WHAT YOU NEED TO DO. Your answer should be one number: how many lines of the records hold the string "chapter".
------ TASK DATA
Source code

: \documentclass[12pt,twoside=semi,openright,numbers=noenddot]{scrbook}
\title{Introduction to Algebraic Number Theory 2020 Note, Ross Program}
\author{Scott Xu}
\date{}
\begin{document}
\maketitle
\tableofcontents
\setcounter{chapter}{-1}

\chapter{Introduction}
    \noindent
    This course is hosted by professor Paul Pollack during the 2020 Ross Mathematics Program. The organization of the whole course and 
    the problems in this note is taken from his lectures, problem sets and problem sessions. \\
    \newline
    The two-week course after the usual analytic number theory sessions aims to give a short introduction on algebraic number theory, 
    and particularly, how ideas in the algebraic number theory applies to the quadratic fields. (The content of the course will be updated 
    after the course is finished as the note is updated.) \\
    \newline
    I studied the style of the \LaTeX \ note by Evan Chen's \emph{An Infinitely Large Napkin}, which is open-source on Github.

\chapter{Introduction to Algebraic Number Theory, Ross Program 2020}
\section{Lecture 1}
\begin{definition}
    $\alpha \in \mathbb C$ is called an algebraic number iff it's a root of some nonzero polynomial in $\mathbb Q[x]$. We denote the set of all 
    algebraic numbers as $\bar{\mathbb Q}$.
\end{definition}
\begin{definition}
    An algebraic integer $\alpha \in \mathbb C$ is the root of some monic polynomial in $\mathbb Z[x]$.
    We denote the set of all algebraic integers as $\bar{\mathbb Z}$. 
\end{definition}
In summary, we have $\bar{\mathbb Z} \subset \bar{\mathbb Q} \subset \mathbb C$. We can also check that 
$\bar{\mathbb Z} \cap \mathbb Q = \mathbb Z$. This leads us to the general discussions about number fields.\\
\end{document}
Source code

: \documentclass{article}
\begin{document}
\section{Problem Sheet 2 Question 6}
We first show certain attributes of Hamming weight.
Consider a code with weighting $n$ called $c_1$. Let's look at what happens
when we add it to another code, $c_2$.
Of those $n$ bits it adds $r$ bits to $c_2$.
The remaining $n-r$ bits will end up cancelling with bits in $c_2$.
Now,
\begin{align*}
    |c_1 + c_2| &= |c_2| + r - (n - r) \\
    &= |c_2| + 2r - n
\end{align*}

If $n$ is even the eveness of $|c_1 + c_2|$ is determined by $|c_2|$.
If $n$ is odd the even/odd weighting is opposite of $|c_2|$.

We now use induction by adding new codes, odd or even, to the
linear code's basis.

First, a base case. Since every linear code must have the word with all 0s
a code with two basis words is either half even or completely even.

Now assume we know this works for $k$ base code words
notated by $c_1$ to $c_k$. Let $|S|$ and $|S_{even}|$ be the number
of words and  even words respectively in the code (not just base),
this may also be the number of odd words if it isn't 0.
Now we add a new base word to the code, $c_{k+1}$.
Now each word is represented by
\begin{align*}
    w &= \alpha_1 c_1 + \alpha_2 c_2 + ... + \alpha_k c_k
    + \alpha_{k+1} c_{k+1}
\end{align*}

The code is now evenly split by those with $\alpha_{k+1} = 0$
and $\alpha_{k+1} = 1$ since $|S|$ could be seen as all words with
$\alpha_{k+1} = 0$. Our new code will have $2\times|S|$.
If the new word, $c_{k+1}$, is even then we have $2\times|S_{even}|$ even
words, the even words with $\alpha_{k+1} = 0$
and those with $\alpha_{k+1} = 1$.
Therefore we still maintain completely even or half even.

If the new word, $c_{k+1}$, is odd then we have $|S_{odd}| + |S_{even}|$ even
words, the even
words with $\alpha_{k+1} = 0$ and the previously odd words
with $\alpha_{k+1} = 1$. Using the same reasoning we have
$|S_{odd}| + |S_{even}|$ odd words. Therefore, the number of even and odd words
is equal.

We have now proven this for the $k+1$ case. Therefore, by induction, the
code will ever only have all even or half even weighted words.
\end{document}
------------
RESPONSE FOR THIS EXERCISE. 3